* [About this exercise] The answer should match the entries below word for word, minus their pictures.

(Stored entries)
_ _ _

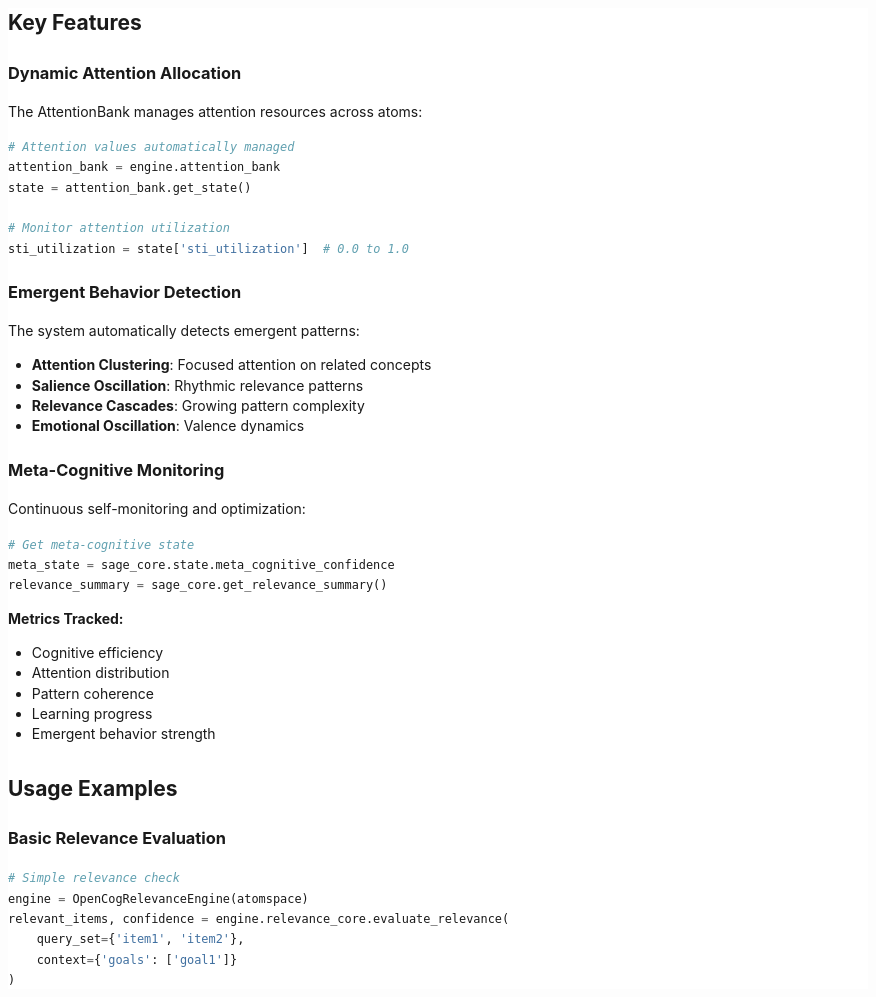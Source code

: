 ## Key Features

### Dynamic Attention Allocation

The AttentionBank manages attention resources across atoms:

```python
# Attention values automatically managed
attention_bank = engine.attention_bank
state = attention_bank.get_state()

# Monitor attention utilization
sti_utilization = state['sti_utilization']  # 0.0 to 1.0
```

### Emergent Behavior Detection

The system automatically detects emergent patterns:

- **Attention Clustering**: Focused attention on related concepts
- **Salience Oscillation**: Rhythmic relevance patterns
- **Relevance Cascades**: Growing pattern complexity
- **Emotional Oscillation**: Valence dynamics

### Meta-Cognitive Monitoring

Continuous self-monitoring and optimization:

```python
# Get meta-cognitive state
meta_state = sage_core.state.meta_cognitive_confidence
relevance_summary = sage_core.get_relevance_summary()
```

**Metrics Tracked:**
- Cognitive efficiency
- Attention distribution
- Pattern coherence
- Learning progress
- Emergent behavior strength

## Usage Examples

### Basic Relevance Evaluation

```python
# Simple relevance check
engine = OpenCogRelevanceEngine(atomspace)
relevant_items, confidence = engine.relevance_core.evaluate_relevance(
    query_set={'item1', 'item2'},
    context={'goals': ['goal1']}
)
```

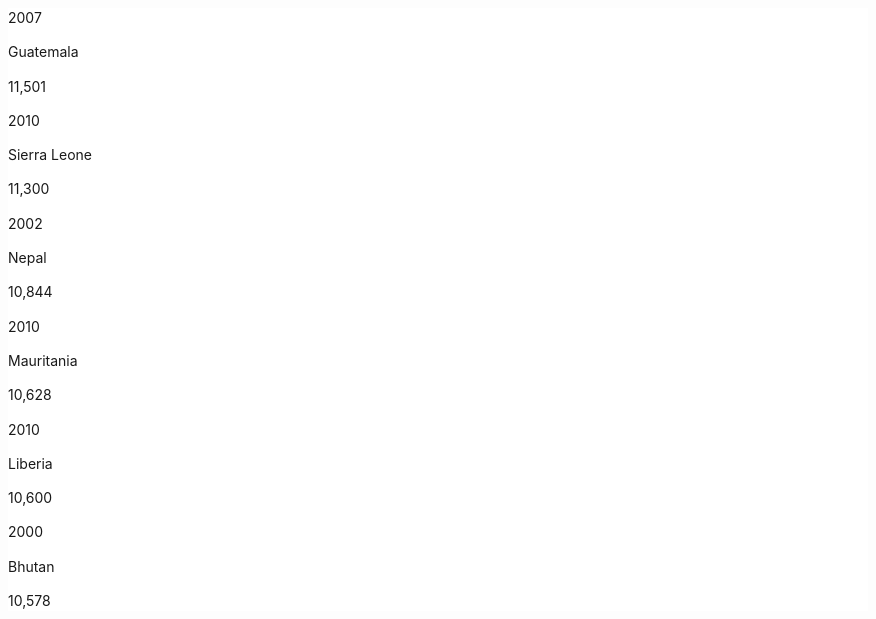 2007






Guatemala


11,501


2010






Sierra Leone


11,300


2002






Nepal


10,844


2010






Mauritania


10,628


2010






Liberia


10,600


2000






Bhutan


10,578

_ _ _

* [Completed task]
Source code

: ## Key Features

### Dynamic Attention Allocation

The AttentionBank manages attention resources across atoms:

```python
# Attention values automatically managed
attention_bank = engine.attention_bank
state = attention_bank.get_state()

# Monitor attention utilization
sti_utilization = state['sti_utilization']  # 0.0 to 1.0
```

### Emergent Behavior Detection

The system automatically detects emergent patterns:

- **Attention Clustering**: Focused attention on related concepts
- **Salience Oscillation**: Rhythmic relevance patterns
- **Relevance Cascades**: Growing pattern complexity
- **Emotional Oscillation**: Valence dynamics

### Meta-Cognitive Monitoring

Continuous self-monitoring and optimization:

```python
# Get meta-cognitive state
meta_state = sage_core.state.meta_cognitive_confidence
relevance_summary = sage_core.get_relevance_summary()
```

**Metrics Tracked:**
- Cognitive efficiency
- Attention distribution
- Pattern coherence
- Learning progress
- Emergent behavior strength

## Usage Examples

### Basic Relevance Evaluation

```python
# Simple relevance check
engine = OpenCogRelevanceEngine(atomspace)
relevant_items, confidence = engine.relevance_core.evaluate_relevance(
    query_set={'item1', 'item2'},
    context={'goals': ['goal1']}
)
```

 2007






Guatemala


11,501


2010






Sierra Leone


11,300


2002






Nepal


10,844


2010






Mauritania


10,628


2010






Liberia


10,600


2000






Bhutan


10,578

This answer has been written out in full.